Our algorithm, while complex, improves data reliability, and its accessibility can be enhanced by integration within existing open-source CGM software. 9 Although we applied it to 5-minute frequency data in our study, the algorithm easily adapts to other frequencies without altering the core logic.
However, the algorithm has limitations. It is specifically designed to address duplication errors, meaning other data quality issues, if present, remain unaddressed. In the most ambiguous cases, the algorithm uses glucose values to resolve duplications, which may occasionally result in alternating profile selection. Despite these challenges, the algorithm’s automation enables efficient processing of large-scale, high-volume data sets; this is particularly valuable in data warehouse settings where manual review of each profile is infeasible.
Future efforts to quantify the sources of time shifts and duplication errors and establish standardized CGM data-processing guidelines will help ensure consistent and accurate CGM data handling in large data warehouses. Our results highlight opportunities to improve CGM data accuracy and reliability, ultimately benefiting both clinical care and research studies.
Footnotes
Acknowledgements
The authors thank Ashley Garrity and Emily Dhadphale for their technical support and guidance in this project.
Abbreviations
CGM, continuous glucose monitor; EHR, electronic health records; TIR, time in range; CV, coefficient of variation; GMI, glycemic management indicator.

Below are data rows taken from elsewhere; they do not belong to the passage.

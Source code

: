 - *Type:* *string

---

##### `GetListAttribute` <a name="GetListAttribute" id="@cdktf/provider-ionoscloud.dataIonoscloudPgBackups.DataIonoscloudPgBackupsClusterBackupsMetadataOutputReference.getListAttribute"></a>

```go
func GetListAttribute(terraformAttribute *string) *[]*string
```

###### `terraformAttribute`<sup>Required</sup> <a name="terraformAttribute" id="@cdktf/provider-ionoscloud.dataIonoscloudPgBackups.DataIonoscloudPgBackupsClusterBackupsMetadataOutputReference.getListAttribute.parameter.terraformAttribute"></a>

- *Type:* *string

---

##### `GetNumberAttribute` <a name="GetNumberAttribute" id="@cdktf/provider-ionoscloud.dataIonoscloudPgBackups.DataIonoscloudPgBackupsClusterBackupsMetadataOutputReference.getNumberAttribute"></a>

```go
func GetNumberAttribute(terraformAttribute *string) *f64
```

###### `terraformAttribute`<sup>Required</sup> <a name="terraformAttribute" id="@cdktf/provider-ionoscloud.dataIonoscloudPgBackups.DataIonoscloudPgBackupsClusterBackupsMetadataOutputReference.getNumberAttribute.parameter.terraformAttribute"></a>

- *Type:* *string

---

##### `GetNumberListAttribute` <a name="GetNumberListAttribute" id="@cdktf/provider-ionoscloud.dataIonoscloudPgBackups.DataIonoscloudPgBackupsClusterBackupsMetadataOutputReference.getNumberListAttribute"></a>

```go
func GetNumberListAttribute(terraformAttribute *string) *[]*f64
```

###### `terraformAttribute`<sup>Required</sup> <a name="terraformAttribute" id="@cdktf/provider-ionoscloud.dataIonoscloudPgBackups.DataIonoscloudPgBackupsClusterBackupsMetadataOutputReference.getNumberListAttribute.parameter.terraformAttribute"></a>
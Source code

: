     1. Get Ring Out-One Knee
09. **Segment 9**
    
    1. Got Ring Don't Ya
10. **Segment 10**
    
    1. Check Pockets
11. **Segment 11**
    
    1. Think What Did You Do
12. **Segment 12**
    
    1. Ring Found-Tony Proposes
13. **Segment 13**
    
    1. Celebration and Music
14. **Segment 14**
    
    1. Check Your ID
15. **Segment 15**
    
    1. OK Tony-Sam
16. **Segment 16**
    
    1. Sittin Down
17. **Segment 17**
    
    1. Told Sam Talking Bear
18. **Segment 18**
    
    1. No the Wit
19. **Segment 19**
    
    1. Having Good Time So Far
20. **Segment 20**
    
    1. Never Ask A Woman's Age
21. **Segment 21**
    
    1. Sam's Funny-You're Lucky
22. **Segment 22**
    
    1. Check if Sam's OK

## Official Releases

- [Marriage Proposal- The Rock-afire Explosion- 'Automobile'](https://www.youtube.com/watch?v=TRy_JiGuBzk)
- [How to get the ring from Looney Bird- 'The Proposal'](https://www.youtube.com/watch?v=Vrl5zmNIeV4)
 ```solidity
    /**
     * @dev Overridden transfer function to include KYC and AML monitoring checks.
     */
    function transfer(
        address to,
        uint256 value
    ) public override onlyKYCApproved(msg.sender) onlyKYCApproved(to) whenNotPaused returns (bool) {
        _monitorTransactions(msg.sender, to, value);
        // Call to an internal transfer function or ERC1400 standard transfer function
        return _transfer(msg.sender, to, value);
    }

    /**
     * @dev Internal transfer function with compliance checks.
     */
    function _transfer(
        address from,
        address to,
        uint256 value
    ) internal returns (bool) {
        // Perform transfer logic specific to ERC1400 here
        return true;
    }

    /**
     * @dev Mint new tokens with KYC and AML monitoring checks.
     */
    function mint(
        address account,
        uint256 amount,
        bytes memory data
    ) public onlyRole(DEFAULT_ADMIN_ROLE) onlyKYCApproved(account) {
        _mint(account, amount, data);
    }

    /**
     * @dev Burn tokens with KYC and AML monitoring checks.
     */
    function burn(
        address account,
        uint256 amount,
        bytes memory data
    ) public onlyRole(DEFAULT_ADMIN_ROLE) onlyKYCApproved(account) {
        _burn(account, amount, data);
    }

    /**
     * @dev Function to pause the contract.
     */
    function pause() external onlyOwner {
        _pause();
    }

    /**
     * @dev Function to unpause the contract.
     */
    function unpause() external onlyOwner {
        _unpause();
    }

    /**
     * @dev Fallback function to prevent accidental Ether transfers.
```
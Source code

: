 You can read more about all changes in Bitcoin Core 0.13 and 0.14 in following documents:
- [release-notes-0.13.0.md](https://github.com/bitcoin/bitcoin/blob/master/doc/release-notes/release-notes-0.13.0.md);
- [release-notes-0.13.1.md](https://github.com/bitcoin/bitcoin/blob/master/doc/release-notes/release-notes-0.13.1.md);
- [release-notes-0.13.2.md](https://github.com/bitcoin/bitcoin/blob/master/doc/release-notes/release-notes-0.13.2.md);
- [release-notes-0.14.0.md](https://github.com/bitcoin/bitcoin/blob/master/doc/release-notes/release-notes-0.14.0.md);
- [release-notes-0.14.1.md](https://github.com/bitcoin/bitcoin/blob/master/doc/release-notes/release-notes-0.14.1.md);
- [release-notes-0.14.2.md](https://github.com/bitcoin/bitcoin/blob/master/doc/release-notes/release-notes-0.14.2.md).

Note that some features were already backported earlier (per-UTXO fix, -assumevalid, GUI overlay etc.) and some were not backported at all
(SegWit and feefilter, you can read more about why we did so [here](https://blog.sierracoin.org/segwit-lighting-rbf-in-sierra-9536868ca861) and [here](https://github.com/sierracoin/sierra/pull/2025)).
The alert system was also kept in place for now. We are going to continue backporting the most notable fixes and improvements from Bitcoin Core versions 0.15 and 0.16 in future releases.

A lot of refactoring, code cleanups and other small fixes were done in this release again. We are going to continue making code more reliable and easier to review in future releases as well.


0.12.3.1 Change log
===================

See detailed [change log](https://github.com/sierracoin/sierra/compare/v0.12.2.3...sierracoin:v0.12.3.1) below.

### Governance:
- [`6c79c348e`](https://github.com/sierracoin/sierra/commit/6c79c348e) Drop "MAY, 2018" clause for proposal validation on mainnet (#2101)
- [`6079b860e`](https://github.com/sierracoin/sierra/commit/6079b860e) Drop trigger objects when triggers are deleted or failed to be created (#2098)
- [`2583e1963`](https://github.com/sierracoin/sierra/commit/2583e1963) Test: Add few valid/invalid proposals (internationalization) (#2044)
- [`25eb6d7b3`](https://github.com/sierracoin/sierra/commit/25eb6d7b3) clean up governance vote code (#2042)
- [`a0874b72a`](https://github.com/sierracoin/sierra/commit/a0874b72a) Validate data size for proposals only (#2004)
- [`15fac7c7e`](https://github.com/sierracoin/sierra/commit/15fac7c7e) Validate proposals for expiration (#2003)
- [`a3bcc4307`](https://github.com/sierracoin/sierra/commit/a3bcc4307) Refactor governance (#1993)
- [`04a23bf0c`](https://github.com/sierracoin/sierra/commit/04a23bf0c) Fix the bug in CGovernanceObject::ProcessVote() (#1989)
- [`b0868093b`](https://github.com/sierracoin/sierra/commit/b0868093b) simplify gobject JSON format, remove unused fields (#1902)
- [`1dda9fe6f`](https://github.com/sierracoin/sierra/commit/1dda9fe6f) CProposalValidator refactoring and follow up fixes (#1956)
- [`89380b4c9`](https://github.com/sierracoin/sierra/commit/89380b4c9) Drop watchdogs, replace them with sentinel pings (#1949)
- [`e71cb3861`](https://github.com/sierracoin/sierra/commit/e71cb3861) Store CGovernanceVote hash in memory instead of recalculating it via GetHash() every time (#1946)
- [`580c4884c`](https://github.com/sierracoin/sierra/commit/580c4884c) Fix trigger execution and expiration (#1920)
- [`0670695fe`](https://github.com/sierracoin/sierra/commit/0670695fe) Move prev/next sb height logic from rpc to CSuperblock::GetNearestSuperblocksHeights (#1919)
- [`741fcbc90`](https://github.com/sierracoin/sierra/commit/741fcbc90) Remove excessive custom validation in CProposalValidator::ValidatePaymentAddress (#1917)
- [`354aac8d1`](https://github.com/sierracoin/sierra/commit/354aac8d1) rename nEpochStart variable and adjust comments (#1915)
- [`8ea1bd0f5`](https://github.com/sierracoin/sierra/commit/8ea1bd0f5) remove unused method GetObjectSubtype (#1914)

Declaration of Conflicting Interests
The author(s) declared the following potential conflicts of interest with respect to the research, authorship, and/or publication of this article: WW and IG declare no competing interests. JML has served as a consultant to Tandem Diabetes Care, has participated on the Sanofi Digital Advisory Board, and is on the Medical Advisory Board for GoodRx.
Funding
The author(s) disclosed receipt of the following financial support for the research, authorship, and/or publication of this article: WW received support from the Institute for Healthcare Policy and Innovation Summer Student Fellowship. IG and WW received research support through NIH grant R01HL172785. Additional support for this work was provided by the National Institute of Diabetes and Digestive and Kidney Diseases through grants P30DK089503 (MNORC), P30DK020572 (MDRC), and P30DK092926 (MCDTR), as well as by the Elizabeth Weiser Caswell Diabetes Institute at the University of Michigan.